About this task
Once you reach the line containing "2.安全性能高。液态储氢系统无需高压，危险性大大降低。", write out that line and every remaining line of the records exactly.

Provided records
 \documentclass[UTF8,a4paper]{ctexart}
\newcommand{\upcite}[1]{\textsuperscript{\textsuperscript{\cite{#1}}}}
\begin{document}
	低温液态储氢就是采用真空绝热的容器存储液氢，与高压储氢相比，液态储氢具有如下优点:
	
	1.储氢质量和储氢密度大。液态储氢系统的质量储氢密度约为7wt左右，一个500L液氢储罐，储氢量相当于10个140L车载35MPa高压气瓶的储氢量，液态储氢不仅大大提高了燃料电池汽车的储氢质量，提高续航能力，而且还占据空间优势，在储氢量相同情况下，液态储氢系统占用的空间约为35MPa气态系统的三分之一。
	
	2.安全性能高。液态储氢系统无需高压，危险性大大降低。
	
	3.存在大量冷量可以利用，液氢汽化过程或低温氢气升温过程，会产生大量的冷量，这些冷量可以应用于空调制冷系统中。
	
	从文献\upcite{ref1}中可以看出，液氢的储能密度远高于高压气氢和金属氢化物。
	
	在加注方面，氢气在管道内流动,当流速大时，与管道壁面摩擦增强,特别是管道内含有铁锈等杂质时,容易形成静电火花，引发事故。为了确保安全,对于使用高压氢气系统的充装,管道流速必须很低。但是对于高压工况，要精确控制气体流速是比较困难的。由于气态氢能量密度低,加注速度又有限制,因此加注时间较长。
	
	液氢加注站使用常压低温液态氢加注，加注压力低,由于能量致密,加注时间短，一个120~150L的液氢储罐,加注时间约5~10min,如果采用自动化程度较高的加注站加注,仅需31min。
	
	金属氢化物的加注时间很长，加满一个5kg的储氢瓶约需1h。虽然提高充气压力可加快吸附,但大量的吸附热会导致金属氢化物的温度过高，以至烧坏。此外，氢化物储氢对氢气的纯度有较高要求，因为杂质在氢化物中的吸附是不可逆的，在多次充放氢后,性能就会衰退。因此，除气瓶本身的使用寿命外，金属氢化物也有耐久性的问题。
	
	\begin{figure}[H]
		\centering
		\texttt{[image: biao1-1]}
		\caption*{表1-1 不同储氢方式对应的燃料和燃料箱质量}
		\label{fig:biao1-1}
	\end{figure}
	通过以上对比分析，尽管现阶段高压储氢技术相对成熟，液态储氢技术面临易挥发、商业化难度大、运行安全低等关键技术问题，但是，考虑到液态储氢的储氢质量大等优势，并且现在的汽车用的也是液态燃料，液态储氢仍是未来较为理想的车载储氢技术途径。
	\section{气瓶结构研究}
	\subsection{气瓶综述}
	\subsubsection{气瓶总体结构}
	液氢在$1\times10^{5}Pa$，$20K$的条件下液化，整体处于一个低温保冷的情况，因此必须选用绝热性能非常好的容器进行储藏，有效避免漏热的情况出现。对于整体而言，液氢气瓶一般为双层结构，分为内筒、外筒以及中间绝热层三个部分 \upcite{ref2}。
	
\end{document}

Response
	2.安全性能高。液态储氢系统无需高压，危险性大大降低。
	
	3.存在大量冷量可以利用，液氢汽化过程或低温氢气升温过程，会产生大量的冷量，这些冷量可以应用于空调制冷系统中。
	
	从文献\upcite{ref1}中可以看出，液氢的储能密度远高于高压气氢和金属氢化物。
	
	在加注方面，氢气在管道内流动,当流速大时，与管道壁面摩擦增强,特别是管道内含有铁锈等杂质时,容易形成静电火花，引发事故。为了确保安全,对于使用高压氢气系统的充装,管道流速必须很低。但是对于高压工况，要精确控制气体流速是比较困难的。由于气态氢能量密度低,加注速度又有限制,因此加注时间较长。
	
	液氢加注站使用常压低温液态氢加注，加注压力低,由于能量致密,加注时间短，一个120~150L的液氢储罐,加注时间约5~10min,如果采用自动化程度较高的加注站加注,仅需31min。
	
	金属氢化物的加注时间很长，加满一个5kg的储氢瓶约需1h。虽然提高充气压力可加快吸附,但大量的吸附热会导致金属氢化物的温度过高，以至烧坏。此外，氢化物储氢对氢气的纯度有较高要求，因为杂质在氢化物中的吸附是不可逆的，在多次充放氢后,性能就会衰退。因此，除气瓶本身的使用寿命外，金属氢化物也有耐久性的问题。
	
	\begin{figure}[H]
		\centering
		\texttt{[image: biao1-1]}
		\caption*{表1-1 不同储氢方式对应的燃料和燃料箱质量}
		\label{fig:biao1-1}
	\end{figure}
	通过以上对比分析，尽管现阶段高压储氢技术相对成熟，液态储氢技术面临易挥发、商业化难度大、运行安全低等关键技术问题，但是，考虑到液态储氢的储氢质量大等优势，并且现在的汽车用的也是液态燃料，液态储氢仍是未来较为理想的车载储氢技术途径。
	\section{气瓶结构研究}
	\subsection{气瓶综述}
	\subsubsection{气瓶总体结构}
	液氢在$1\times10^{5}Pa$，$20K$的条件下液化，整体处于一个低温保冷的情况，因此必须选用绝热性能非常好的容器进行储藏，有效避免漏热的情况出现。对于整体而言，液氢气瓶一般为双层结构，分为内筒、外筒以及中间绝热层三个部分 \upcite{ref2}。
	
\end{document}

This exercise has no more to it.